## INFORMATION GIVEN
────────
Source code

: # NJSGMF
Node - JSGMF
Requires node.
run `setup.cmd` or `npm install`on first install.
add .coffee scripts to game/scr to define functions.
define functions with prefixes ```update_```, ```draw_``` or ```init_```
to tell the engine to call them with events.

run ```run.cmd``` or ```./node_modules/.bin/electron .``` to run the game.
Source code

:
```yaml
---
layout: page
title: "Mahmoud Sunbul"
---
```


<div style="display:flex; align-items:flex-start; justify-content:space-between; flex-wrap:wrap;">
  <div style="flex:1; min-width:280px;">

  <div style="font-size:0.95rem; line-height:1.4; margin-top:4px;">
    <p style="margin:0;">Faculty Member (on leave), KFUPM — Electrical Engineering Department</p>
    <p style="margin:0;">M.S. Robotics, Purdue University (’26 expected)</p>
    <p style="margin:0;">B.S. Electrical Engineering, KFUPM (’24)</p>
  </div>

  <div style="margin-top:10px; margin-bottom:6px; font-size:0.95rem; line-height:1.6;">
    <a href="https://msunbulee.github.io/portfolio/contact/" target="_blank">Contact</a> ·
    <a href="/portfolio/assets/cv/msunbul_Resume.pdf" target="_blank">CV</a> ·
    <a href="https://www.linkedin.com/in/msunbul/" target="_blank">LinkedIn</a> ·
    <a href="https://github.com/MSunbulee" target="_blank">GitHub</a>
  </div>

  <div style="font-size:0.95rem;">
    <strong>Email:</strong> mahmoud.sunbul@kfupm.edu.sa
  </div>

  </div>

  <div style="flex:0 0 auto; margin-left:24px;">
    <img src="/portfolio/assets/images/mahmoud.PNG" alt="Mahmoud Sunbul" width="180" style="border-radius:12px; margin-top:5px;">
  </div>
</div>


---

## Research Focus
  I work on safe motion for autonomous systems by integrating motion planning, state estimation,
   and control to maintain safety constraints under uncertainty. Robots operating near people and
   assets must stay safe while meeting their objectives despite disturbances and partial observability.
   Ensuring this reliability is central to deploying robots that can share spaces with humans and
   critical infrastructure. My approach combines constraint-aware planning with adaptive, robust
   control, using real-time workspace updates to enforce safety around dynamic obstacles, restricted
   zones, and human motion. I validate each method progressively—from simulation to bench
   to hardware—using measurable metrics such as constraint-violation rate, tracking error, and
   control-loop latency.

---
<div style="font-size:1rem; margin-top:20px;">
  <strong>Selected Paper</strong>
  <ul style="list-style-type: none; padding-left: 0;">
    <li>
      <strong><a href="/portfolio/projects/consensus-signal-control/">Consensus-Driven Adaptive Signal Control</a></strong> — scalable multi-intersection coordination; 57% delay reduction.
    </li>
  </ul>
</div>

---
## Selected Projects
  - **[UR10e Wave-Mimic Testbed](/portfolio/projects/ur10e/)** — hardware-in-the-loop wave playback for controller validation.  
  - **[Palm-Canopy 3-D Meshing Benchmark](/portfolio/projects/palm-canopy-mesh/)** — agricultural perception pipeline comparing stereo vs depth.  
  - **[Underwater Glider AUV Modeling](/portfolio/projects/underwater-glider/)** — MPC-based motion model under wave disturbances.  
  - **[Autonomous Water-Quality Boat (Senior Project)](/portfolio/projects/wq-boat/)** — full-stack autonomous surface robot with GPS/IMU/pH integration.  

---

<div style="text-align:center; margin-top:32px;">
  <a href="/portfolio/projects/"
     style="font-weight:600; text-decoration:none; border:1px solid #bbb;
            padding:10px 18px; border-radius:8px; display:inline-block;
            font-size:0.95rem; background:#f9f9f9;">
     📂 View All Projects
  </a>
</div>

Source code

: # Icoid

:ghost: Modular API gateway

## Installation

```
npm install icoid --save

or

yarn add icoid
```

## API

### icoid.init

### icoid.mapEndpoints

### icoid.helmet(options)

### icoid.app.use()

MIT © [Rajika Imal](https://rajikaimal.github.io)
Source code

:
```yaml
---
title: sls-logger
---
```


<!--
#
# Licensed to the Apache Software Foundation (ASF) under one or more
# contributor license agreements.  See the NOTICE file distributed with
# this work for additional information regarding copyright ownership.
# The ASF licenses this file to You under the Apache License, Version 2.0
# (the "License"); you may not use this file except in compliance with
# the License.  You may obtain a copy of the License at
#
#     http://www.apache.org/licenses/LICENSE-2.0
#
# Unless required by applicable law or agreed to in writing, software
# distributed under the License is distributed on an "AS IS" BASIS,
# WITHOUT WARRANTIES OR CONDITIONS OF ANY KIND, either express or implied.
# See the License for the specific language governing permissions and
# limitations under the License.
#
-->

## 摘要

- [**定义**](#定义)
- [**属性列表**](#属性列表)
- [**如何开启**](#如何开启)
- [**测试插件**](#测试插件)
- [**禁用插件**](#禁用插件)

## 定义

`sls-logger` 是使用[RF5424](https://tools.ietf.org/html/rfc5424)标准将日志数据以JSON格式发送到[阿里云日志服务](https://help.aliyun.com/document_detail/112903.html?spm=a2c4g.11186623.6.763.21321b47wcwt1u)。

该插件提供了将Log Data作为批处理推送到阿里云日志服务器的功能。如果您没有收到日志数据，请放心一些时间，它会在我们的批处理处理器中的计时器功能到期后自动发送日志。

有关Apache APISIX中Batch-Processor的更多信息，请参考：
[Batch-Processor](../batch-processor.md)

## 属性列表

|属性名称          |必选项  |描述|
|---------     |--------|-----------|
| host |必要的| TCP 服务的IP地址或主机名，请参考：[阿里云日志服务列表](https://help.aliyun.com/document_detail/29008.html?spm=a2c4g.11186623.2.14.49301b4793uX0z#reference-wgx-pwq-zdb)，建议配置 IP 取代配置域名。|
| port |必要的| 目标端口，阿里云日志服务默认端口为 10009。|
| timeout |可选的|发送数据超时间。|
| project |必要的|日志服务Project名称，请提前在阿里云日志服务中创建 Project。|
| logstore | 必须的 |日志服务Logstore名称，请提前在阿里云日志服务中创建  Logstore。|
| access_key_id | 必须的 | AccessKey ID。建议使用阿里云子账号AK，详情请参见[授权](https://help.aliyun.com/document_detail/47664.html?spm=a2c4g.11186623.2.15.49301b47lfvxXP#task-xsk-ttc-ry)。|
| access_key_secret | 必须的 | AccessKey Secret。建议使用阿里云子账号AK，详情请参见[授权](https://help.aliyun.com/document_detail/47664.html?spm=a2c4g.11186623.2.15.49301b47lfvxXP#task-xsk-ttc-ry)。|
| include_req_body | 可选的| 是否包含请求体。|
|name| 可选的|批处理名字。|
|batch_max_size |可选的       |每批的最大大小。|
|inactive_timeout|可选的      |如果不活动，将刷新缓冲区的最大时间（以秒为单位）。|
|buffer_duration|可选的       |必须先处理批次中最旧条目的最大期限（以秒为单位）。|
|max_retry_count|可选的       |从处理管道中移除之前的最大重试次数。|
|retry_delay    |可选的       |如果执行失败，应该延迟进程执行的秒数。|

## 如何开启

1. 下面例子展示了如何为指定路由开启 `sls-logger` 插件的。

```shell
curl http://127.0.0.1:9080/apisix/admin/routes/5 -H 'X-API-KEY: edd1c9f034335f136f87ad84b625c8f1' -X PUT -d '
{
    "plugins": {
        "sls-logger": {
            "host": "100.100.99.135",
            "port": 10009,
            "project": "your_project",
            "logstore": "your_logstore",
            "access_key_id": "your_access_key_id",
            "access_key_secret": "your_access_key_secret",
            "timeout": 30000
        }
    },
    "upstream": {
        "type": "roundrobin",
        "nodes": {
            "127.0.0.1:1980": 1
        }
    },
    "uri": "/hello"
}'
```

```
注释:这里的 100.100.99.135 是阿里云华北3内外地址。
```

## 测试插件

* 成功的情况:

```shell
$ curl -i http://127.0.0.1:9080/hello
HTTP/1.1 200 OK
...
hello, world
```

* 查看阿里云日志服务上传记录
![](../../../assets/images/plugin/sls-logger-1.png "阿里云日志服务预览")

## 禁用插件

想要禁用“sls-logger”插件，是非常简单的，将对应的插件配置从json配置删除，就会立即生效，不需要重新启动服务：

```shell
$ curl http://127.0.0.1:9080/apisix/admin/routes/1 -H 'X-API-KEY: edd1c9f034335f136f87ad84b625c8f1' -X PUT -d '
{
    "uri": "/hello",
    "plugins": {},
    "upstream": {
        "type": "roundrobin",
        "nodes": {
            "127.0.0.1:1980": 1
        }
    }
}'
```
────────
## EXERCISE DESCRIPTION
List each line in the listing that contains the string "disturbances".

## FINISHED EXERCISE
   assets must stay safe while meeting their objectives despite disturbances and partial observability.
  - **[Underwater Glider AUV Modeling](/portfolio/projects/underwater-glider/)** — MPC-based motion model under wave disturbances.  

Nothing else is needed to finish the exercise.